Editing XML as a dictionary in python?

Question

I'm trying to generate customized xml files from a template xml file in python.

Conceptually, I want to read in the template xml, remove some elements, change some text attributes, and write the new xml out to a file. I wanted it to work something like this:

conf_base = ConvertXmlToDict('config-template.xml')
conf_base_dict = conf_base.UnWrap()
del conf_base_dict['root-name']['level1-name']['leaf1']
del conf_base_dict['root-name']['level1-name']['leaf2']

conf_new = ConvertDictToXml(conf_base_dict)

now I want to write to file, but I don't see how to get to ElementTree.ElementTree.write()

conf_new.write('config-new.xml')

Is there some way to do this, or can someone suggest doing this a different way?
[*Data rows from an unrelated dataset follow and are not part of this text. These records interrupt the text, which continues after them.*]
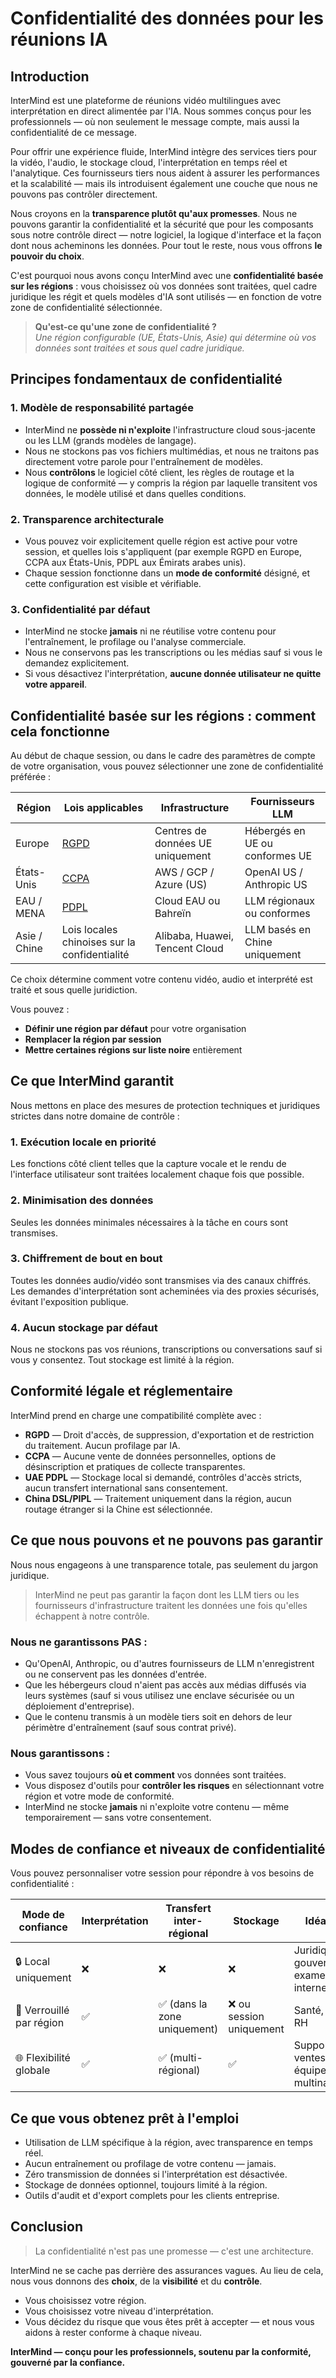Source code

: # Confidentialité des données pour les réunions IA

## Introduction

InterMind est une plateforme de réunions vidéo multilingues avec interprétation en direct alimentée par l'IA. Nous sommes conçus pour les professionnels — où non seulement le message compte, mais aussi la confidentialité de ce message.

Pour offrir une expérience fluide, InterMind intègre des services tiers pour la vidéo, l'audio, le stockage cloud, l'interprétation en temps réel et l'analytique. Ces fournisseurs tiers nous aident à assurer les performances et la scalabilité — mais ils introduisent également une couche que nous ne pouvons pas contrôler directement.

Nous croyons en la **transparence plutôt qu'aux promesses**. Nous ne pouvons garantir la confidentialité et la sécurité que pour les composants sous notre contrôle direct — notre logiciel, la logique d'interface et la façon dont nous acheminons les données. Pour tout le reste, nous vous offrons **le pouvoir du choix**.

C'est pourquoi nous avons conçu InterMind avec une **confidentialité basée sur les régions** : vous choisissez où vos données sont traitées, quel cadre juridique les régit et quels modèles d'IA sont utilisés — en fonction de votre zone de confidentialité sélectionnée.

> **Qu'est-ce qu'une zone de confidentialité ?**  
> _Une région configurable (UE, États-Unis, Asie) qui détermine où vos données sont traitées et sous quel cadre juridique._

## Principes fondamentaux de confidentialité

### 1. **Modèle de responsabilité partagée**

- InterMind ne **possède ni n'exploite** l'infrastructure cloud sous-jacente ou les LLM (grands modèles de langage).
- Nous ne stockons pas vos fichiers multimédias, et nous ne traitons pas directement votre parole pour l'entraînement de modèles.
- Nous **contrôlons** le logiciel côté client, les règles de routage et la logique de conformité — y compris la région par laquelle transitent vos données, le modèle utilisé et dans quelles conditions.

### 2. **Transparence architecturale**

- Vous pouvez voir explicitement quelle région est active pour votre session, et quelles lois s'appliquent (par exemple RGPD en Europe, CCPA aux États-Unis, PDPL aux Émirats arabes unis).
- Chaque session fonctionne dans un **mode de conformité** désigné, et cette configuration est visible et vérifiable.

### 3. **Confidentialité par défaut**

- InterMind ne stocke **jamais** ni ne réutilise votre contenu pour l'entraînement, le profilage ou l'analyse commerciale.
- Nous ne conservons pas les transcriptions ou les médias sauf si vous le demandez explicitement.
- Si vous désactivez l'interprétation, **aucune donnée utilisateur ne quitte votre appareil**.

## Confidentialité basée sur les régions : comment cela fonctionne

Au début de chaque session, ou dans le cadre des paramètres de compte de votre organisation, vous pouvez sélectionner une zone de confidentialité préférée :

| Région        | Lois applicables                                                                               | Infrastructure                 | Fournisseurs LLM              |
| ------------- | --------------------------------------------------------------------------------------------- | ------------------------------ | -------------------------- |
| Europe        | [RGPD](https://gdpr.eu)                                                                       | Centres de données UE uniquement           | Hébergés en UE ou conformes UE  |
| États-Unis | [CCPA](https://oag.ca.gov/privacy/ccpa)                                                       | AWS / GCP / Azure (US)         | OpenAI US / Anthropic US   |
| EAU / MENA    | [PDPL](https://www.signzy.com/data-privacy-laws-in-the-uae-2025-everything-you-need-to-know/) | Cloud EAU ou Bahreïn           | LLM régionaux ou conformes |
| Asie / Chine  | Lois locales chinoises sur la confidentialité                                                                    | Alibaba, Huawei, Tencent Cloud | LLM basés en Chine uniquement      |

Ce choix détermine comment votre contenu vidéo, audio et interprété est traité et sous quelle juridiction.

Vous pouvez :

- **Définir une région par défaut** pour votre organisation
- **Remplacer la région par session**
- **Mettre certaines régions sur liste noire** entièrement

## Ce que InterMind garantit

Nous mettons en place des mesures de protection techniques et juridiques strictes dans notre domaine de contrôle :

### 1. **Exécution locale en priorité**

Les fonctions côté client telles que la capture vocale et le rendu de l'interface utilisateur sont traitées localement chaque fois que possible.

### 2. **Minimisation des données**

Seules les données minimales nécessaires à la tâche en cours sont transmises.

### 3. **Chiffrement de bout en bout**

Toutes les données audio/vidéo sont transmises via des canaux chiffrés. Les demandes d'interprétation sont acheminées via des proxies sécurisés, évitant l'exposition publique.

### 4. **Aucun stockage par défaut**

Nous ne stockons pas vos réunions, transcriptions ou conversations sauf si vous y consentez. Tout stockage est limité à la région.

## Conformité légale et réglementaire

InterMind prend en charge une compatibilité complète avec :

- **RGPD** — Droit d'accès, de suppression, d'exportation et de restriction du traitement. Aucun profilage par IA.
- **CCPA** — Aucune vente de données personnelles, options de désinscription et pratiques de collecte transparentes.
- **UAE PDPL** — Stockage local si demandé, contrôles d'accès stricts, aucun transfert international sans consentement.
- **China DSL/PIPL** — Traitement uniquement dans la région, aucun routage étranger si la Chine est sélectionnée.

## Ce que nous pouvons et ne pouvons pas garantir

Nous nous engageons à une transparence totale, pas seulement du jargon juridique.

> InterMind ne peut pas garantir la façon dont les LLM tiers ou les fournisseurs d'infrastructure traitent les données une fois qu'elles échappent à notre contrôle.

### Nous ne garantissons PAS :

- Qu'OpenAI, Anthropic, ou d'autres fournisseurs de LLM n'enregistrent ou ne conservent pas les données d'entrée.
- Que les hébergeurs cloud n'aient pas accès aux médias diffusés via leurs systèmes (sauf si vous utilisez une enclave sécurisée ou un déploiement d'entreprise).
- Que le contenu transmis à un modèle tiers soit en dehors de leur périmètre d'entraînement (sauf sous contrat privé).

### Nous garantissons :

- Vous savez toujours **où et comment** vos données sont traitées.
- Vous disposez d'outils pour **contrôler les risques** en sélectionnant votre région et votre mode de conformité.
- InterMind ne stocke **jamais** ni n'exploite votre contenu — même temporairement — sans votre consentement.

## Modes de confiance et niveaux de confidentialité

Vous pouvez personnaliser votre session pour répondre à vos besoins de confidentialité :

| Mode de confiance | Interprétation | Transfert inter-régional | Stockage           | Idéal pour                                    |
| ----------------- | -------------- | ------------------------ | ------------------ | --------------------------------------------- |
| 🔒 Local uniquement | ❌             | ❌                       | ❌                 | Juridique, gouvernement, examens internes    |
| 🔐 Verrouillé par région | ✅             | ✅ (dans la zone uniquement) | ❌ ou session uniquement | Santé, finance, RH                            |
| 🌐 Flexibilité globale | ✅             | ✅ (multi-régional)      | ✅                 | Support, ventes, équipes multinationales     |

## Ce que vous obtenez prêt à l'emploi

- Utilisation de LLM spécifique à la région, avec transparence en temps réel.
- Aucun entraînement ou profilage de votre contenu — jamais.
- Zéro transmission de données si l'interprétation est désactivée.
- Stockage de données optionnel, toujours limité à la région.
- Outils d'audit et d'export complets pour les clients entreprise.

## Conclusion

> La confidentialité n'est pas une promesse — c'est une architecture.

InterMind ne se cache pas derrière des assurances vagues. Au lieu de cela, nous vous donnons des **choix**, de la **visibilité** et du **contrôle**.

- Vous choisissez votre région.
- Vous choisissez votre niveau d'interprétation.
- Vous décidez du risque que vous êtes prêt à accepter — et nous vous aidons à rester conforme à chaque niveau.

**InterMind — conçu pour les professionnels, soutenu par la conformité, gouverné par la confiance.**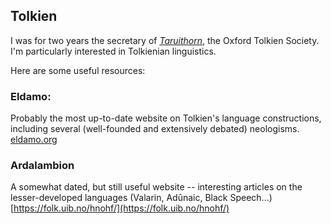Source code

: ## Tolkien

I was for two years the secretary of [*Taruithorn*](https://users.ox.ac.uk/~tolksoc/), the Oxford Tolkien Society.
I'm particularly interested in Tolkienian linguistics.

Here are some useful resources:

### Eldamo:
Probably the most up-to-date website on Tolkien's language constructions, including several (well-founded and extensively debated) neologisms.
[eldamo.org](eldamo.org)

### Ardalambion
A somewhat dated, but still useful website -- interesting articles on the lesser-developed languages (Valarin, Adûnaic, Black Speech...)
[https://folk.uib.no/hnohf/](https://folk.uib.no/hnohf/)

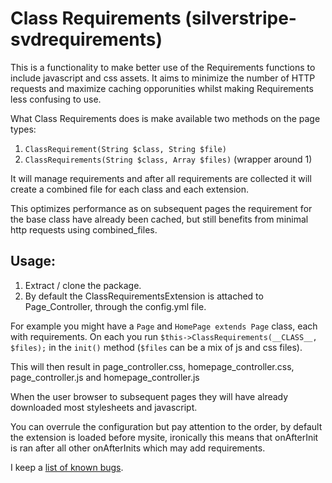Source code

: Class Requirements (silverstripe-svdrequirements)
============================
This is a functionality to make better use of the Requirements functions to include javascript and css assets.
It aims to minimize the number of HTTP requests and maximize caching opporunities whilst making Requirements less confusing to use.

What Class Requirements does is make available two methods on the page types:

1. `ClassRequirement(String $class, String $file)`
2. `ClassRequirements(String $class, Array $files)` (wrapper around 1)
 
It will manage requirements and after all requirements are collected it will 
create a combined file for each class and each extension.

This optimizes performance as on subsequent pages the requirement for the base class have
already been cached, but still benefits from minimal http requests using combined_files.

## Usage:

1. Extract / clone the package.
2. By default the ClassRequirementsExtension is attached to Page_Controller, through the config.yml file. 

For example you might have a `Page` and `HomePage extends Page` class, each with requirements. On each you run
`$this->ClassRequirements(__CLASS__, $files);` in the `init()` method (`$files` can be a mix of js and css files).

This will then result in page_controller.css, homepage_controller.css, page_controller.js and homepage_controller.js

When the user browser to subsequent pages they will have already downloaded most stylesheets and javascript.


You can overrule the configuration but pay attention to the order, by default the extension is loaded before mysite, ironically this means that onAfterInit is ran after all other onAfterInits which may add requirements.




I keep a [list of known bugs](https://github.com/svandragt/silverstripe-svdrequirements/issues).


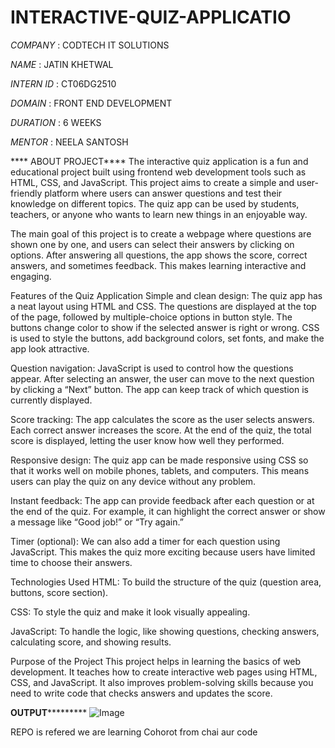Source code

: # INTERACTIVE-QUIZ-APPLICATIO

*COMPANY* : CODTECH IT SOLUTIONS

*NAME* : JATIN KHETWAL

*INTERN ID* : CT06DG2510

*DOMAIN* : FRONT END DEVELOPMENT

*DURATION* : 6 WEEKS

*MENTOR* : NEELA SANTOSH 

**** ABOUT PROJECT****
The interactive quiz application is a fun and educational project built using frontend web development tools such as HTML, CSS, and JavaScript. This project aims to create a simple and user-friendly platform where users can answer questions and test their knowledge on different topics. The quiz app can be used by students, teachers, or anyone who wants to learn new things in an enjoyable way.

The main goal of this project is to create a webpage where questions are shown one by one, and users can select their answers by clicking on options. After answering all questions, the app shows the score, correct answers, and sometimes feedback. This makes learning interactive and engaging.

Features of the Quiz Application
Simple and clean design: The quiz app has a neat layout using HTML and CSS. The questions are displayed at the top of the page, followed by multiple-choice options in button style. The buttons change color to show if the selected answer is right or wrong. CSS is used to style the buttons, add background colors, set fonts, and make the app look attractive.

Question navigation: JavaScript is used to control how the questions appear. After selecting an answer, the user can move to the next question by clicking a “Next” button. The app can keep track of which question is currently displayed.

Score tracking: The app calculates the score as the user selects answers. Each correct answer increases the score. At the end of the quiz, the total score is displayed, letting the user know how well they performed.

Responsive design: The quiz app can be made responsive using CSS so that it works well on mobile phones, tablets, and computers. This means users can play the quiz on any device without any problem.

Instant feedback: The app can provide feedback after each question or at the end of the quiz. For example, it can highlight the correct answer or show a message like “Good job!” or “Try again.”

Timer (optional): We can also add a timer for each question using JavaScript. This makes the quiz more exciting because users have limited time to choose their answers.

Technologies Used
HTML: To build the structure of the quiz (question area, buttons, score section).

CSS: To style the quiz and make it look visually appealing.

JavaScript: To handle the logic, like showing questions, checking answers, calculating score, and showing results.

Purpose of the Project
This project helps in learning the basics of web development. It teaches how to create interactive web pages using HTML, CSS, and JavaScript. It also improves problem-solving skills because you need to write code that checks answers and updates the score.

**********************************************OUTPUT*******************************************************
![Image](https://github.com/user-attachments/assets/2d6e2064-fcf7-489e-9dd1-32ee7bafff1c)


REPO is refered 
we are learning Cohorot from   chai aur code 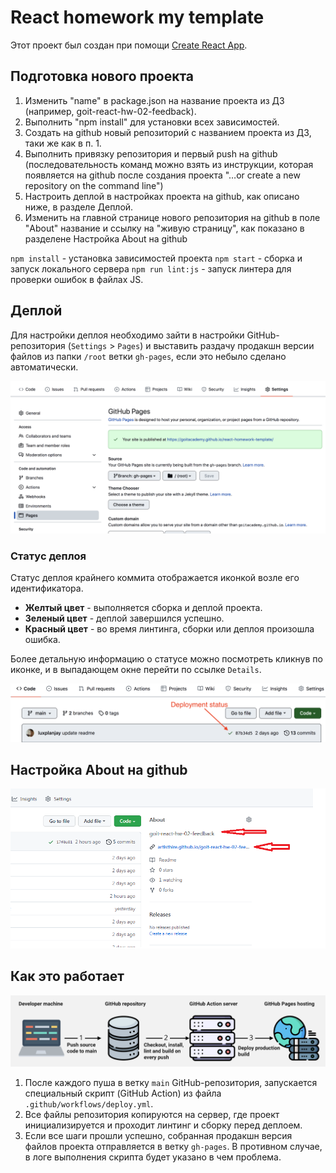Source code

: # React homework my template

Этот проект был создан при помощи
[Create React App](https://github.com/facebook/create-react-app).

## Подготовка нового проекта

1. Изменить "name" в package.json на название проекта из ДЗ (например,
   goit-react-hw-02-feedback).
2. Выполнить "npm install" для установки всех зависимостей.
3. Создать на github новый репозиторий с названием проекта из ДЗ, таки же как в
   п. 1.
4. Выполнить привязку репозитория и первый push на github (последовательность
   команд можно взять из инструкции, которая появляется на github после создания
   проекта "…or create a new repository on the command line")
5. Настроить деплой в настройках проекта на github, как описано ниже, в разделе
   Деплой.
6. Изменить на главной странице нового репозитория на github в поле "About"
   название и ссылку на "живую страницу", как показано в разделене Настройка
   About на github

`npm install` - установка зависимостей проекта `npm start` - сборка и запуск
локального сервера `npm run lint:js` - запуск линтера для проверки ошибок в
файлах JS.

## Деплой

Для настройки деплоя необходимо зайти в настройки GitHub-репозитория
(`Settings` > `Pages`) и выставить раздачу продакшн версии файлов из папки
`/root` ветки `gh-pages`, если это небыло сделано автоматически.

![GitHub Pages settings](./assets/repo-settings.png)

### Статус деплоя

Статус деплоя крайнего коммита отображается иконкой возле его идентификатора.

- **Желтый цвет** - выполняется сборка и деплой проекта.
- **Зеленый цвет** - деплой завершился успешно.
- **Красный цвет** - во время линтинга, сборки или деплоя произошла ошибка.

Более детальную информацию о статусе можно посмотреть кликнув по иконке, и в
выпадающем окне перейти по ссылке `Details`.

![Deployment status](./assets/status.png)

## Настройка About на github

![Rename about on github](./assets/github-name-setting.png)

## Как это работает

![How it works](./assets/how-it-works.png)

1. После каждого пуша в ветку `main` GitHub-репозитория, запускается специальный
   скрипт (GitHub Action) из файла `.github/workflows/deploy.yml`.
2. Все файлы репозитория копируются на сервер, где проект инициализируется и
   проходит линтинг и сборку перед деплоем.
3. Если все шаги прошли успешно, собранная продакшн версия файлов проекта
   отправляется в ветку `gh-pages`. В противном случае, в логе выполнения
   скрипта будет указано в чем проблема.
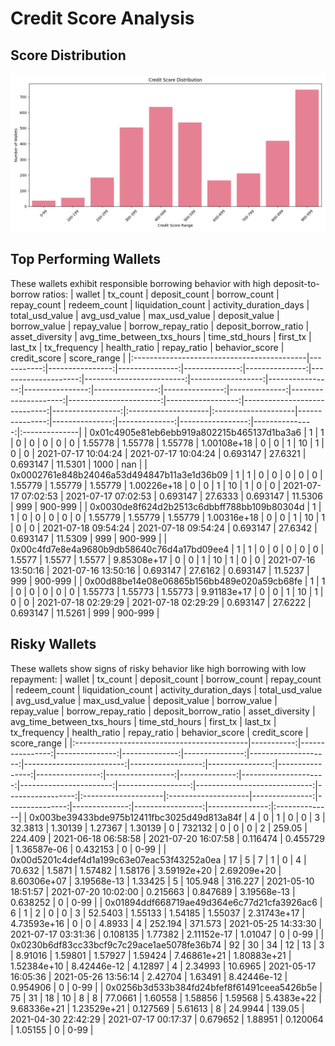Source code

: # Credit Score Analysis

## Score Distribution
![Score Distribution](score_distribution.png)

## Top Performing Wallets
These wallets exhibit responsible borrowing behavior with high deposit-to-borrow ratios:
| wallet                                     |   tx_count |   deposit_count |   borrow_count |   repay_count |   redeem_count |   liquidation_count |   activity_duration_days |   total_usd_value |   avg_usd_value |   max_usd_value |   deposit_value |   borrow_value |   repay_value |   borrow_repay_ratio |   deposit_borrow_ratio |   asset_diversity |   avg_time_between_txs_hours |   time_std_hours | first_tx            | last_tx             |   tx_frequency |   health_ratio |   repay_ratio |   behavior_score |   credit_score | score_range   |
|:-------------------------------------------|-----------:|----------------:|---------------:|--------------:|---------------:|--------------------:|-------------------------:|------------------:|----------------:|----------------:|----------------:|---------------:|--------------:|---------------------:|-----------------------:|------------------:|-----------------------------:|-----------------:|:--------------------|:--------------------|---------------:|---------------:|--------------:|-----------------:|---------------:|:--------------|
| 0x01c4905e81eb6ebb919a802215b465137d1ba3a6 |          1 |               1 |              0 |             0 |              0 |                   0 |                        0 |           1.55778 |         1.55778 |         1.55778 |     1.00108e+18 |              0 |             0 |                    1 |                     10 |                 1 |                            0 |                0 | 2021-07-17 10:04:24 | 2021-07-17 10:04:24 |       0.693147 |        27.6321 |      0.693147 |          11.5301 |           1000 | nan           |
| 0x0002761e848b24046a53d494847b11a3e1d36b09 |          1 |               1 |              0 |             0 |              0 |                   0 |                        0 |           1.55779 |         1.55779 |         1.55779 |     1.00226e+18 |              0 |             0 |                    1 |                     10 |                 1 |                            0 |                0 | 2021-07-17 07:02:53 | 2021-07-17 07:02:53 |       0.693147 |        27.6333 |      0.693147 |          11.5306 |            999 | 900-999       |
| 0x0030de8f624d2b2513c6dbbff788bb109b80304d |          1 |               1 |              0 |             0 |              0 |                   0 |                        0 |           1.55779 |         1.55779 |         1.55779 |     1.00316e+18 |              0 |             0 |                    1 |                     10 |                 1 |                            0 |                0 | 2021-07-18 09:54:24 | 2021-07-18 09:54:24 |       0.693147 |        27.6342 |      0.693147 |          11.5309 |            999 | 900-999       |
| 0x00c4fd7e8e4a9680b9db58640c76d4a17bd09ee4 |          1 |               1 |              0 |             0 |              0 |                   0 |                        0 |           1.5577  |         1.5577  |         1.5577  |     9.85308e+17 |              0 |             0 |                    1 |                     10 |                 1 |                            0 |                0 | 2021-07-16 13:50:16 | 2021-07-16 13:50:16 |       0.693147 |        27.6162 |      0.693147 |          11.5237 |            999 | 900-999       |
| 0x00d88be14e08e06865b156bb489e020a59cb68fe |          1 |               1 |              0 |             0 |              0 |                   0 |                        0 |           1.55773 |         1.55773 |         1.55773 |     9.91183e+17 |              0 |             0 |                    1 |                     10 |                 1 |                            0 |                0 | 2021-07-18 02:29:29 | 2021-07-18 02:29:29 |       0.693147 |        27.6222 |      0.693147 |          11.5261 |            999 | 900-999       |

## Risky Wallets
These wallets show signs of risky behavior like high borrowing with low repayment:
| wallet                                     |   tx_count |   deposit_count |   borrow_count |   repay_count |   redeem_count |   liquidation_count |   activity_duration_days |   total_usd_value |   avg_usd_value |   max_usd_value |   deposit_value |     borrow_value |   repay_value |   borrow_repay_ratio |   deposit_borrow_ratio |   asset_diversity |   avg_time_between_txs_hours |   time_std_hours | first_tx            | last_tx             |   tx_frequency |   health_ratio |   repay_ratio |   behavior_score |   credit_score | score_range   |
|:-------------------------------------------|-----------:|----------------:|---------------:|--------------:|---------------:|--------------------:|-------------------------:|------------------:|----------------:|----------------:|----------------:|-----------------:|--------------:|---------------------:|-----------------------:|------------------:|-----------------------------:|-----------------:|:--------------------|:--------------------|---------------:|---------------:|--------------:|-----------------:|---------------:|:--------------|
| 0x003be39433bde975b12411fbc3025d49d813a84f |          4 |               0 |              1 |             0 |              0 |                   3 |                 32.3813  |           1.30139 |         1.27367 |         1.30139 |     0           | 732132           |   0           |          0           |                0       |                 2 |                    259.05    |         224.409  | 2021-06-18 06:58:58 | 2021-07-20 16:07:58 |       0.116474 |       0.455729 |   1.36587e-06 |         0.432153 |              0 | 0-99          |
| 0x00d5201c4def4d1a199c63e07eac53f43252a0ea |         17 |               5 |              7 |             1 |              0 |                   4 |                 70.632   |           1.5871  |         1.57482 |         1.58176 |     3.59192e+20 |      2.69209e+20 |   8.60306e+07 |          3.19568e-13 |                1.33425 |                 5 |                    105.948   |         316.227  | 2021-05-10 18:51:57 | 2021-07-20 10:02:00 |       0.215663 |       0.847689 |   3.19568e-13 |         0.638252 |              0 | 0-99          |
| 0x01894ddf668719ae49d364e6c77d21cfa3926ac6 |          6 |               1 |              2 |             0 |              0 |                   3 |                 52.5403  |           1.55133 |         1.54185 |         1.55037 |     2.31743e+17 |      4.73593e+16 |   0           |          0           |                4.8933  |                 4 |                    252.194   |         371.573  | 2021-05-25 14:33:30 | 2021-07-17 03:31:36 |       0.108135 |       1.77382  |   2.11152e-17 |         1.01047  |              0 | 0-99          |
| 0x0230b6df83cc33bcf9c7c29ace1ae5078fe36b74 |         92 |              30 |             34 |            12 |             13 |                   3 |                  8.91016 |           1.59801 |         1.57927 |         1.59424 |     7.46861e+21 |      1.80883e+21 |   1.52384e+10 |          8.42446e-12 |                4.12897 |                 4 |                      2.34993 |          10.6965 | 2021-05-17 16:05:36 | 2021-05-26 13:56:14 |       2.42704  |       1.63491  |   8.42446e-12 |         0.954906 |              0 | 0-99          |
| 0x0256b3d533b384fd24bfef8f61491ceea5426b5e |         75 |              31 |             18 |            10 |              8 |                   8 |                 77.0661  |           1.60558 |         1.58856 |         1.59568 |     5.4383e+22  |      9.68336e+21 |   1.23529e+21 |          0.127569    |                5.61613 |                 8 |                     24.9944  |         139.05   | 2021-04-30 22:42:29 | 2021-07-17 00:17:37 |       0.679652 |       1.88951  |   0.120064    |         1.05155  |              0 | 0-99          |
score 19 · Answer 1 · edited Feb 22 '21 at 13:33

This'll get you a dict minus attributes. I don't know, if this is useful to anyone. I was looking for an xml to dict solution myself, when I came up with this.


      
import xml.etree.ElementTree as etree

tree = etree.parse('test.xml')
root = tree.getroot()

def xml_to_dict(el):
  d={}
  if el.text:
    d[el.tag] = el.text
  else:
    d[el.tag] = {}
  children = el.getchildren()
  if children:
    d[el.tag] = map(xml_to_dict, children)
  return d

This: http://www.w3schools.com/XML/note.xml

<note>
 <to>Tove</to>
 <from>Jani</from>
 <heading>Reminder</heading>
 <body>Don't forget me this weekend!</body>
</note>

Would equal this:


{'note': [{'to': 'Tove'},
          {'from': 'Jani'},
          {'heading': 'Reminder'},
          {'body': "Don't forget me this weekend!"}]}

This was exactly what I was looking for. And use of `map` gets bonus points for me. Well done. — Eric Cope, Sep 12 '11 at 21:54

score 11 · Answer 2 · answered Sep 24 '08 at 14:58

I'm not sure if converting the info set to nested dicts first is easier. Using ElementTree, you can do this:

import xml.etree.ElementTree as ET
doc = ET.parse("template.xml")
lvl1 = doc.findall("level1-name")[0]
lvl1.remove(lvl1.find("leaf1")
lvl1.remove(lvl1.find("leaf2")
# or use del lvl1[idx]
doc.write("config-new.xml")

ElementTree was designed so that you don't have to convert your XML trees to lists and attributes first, since it uses exactly that internally.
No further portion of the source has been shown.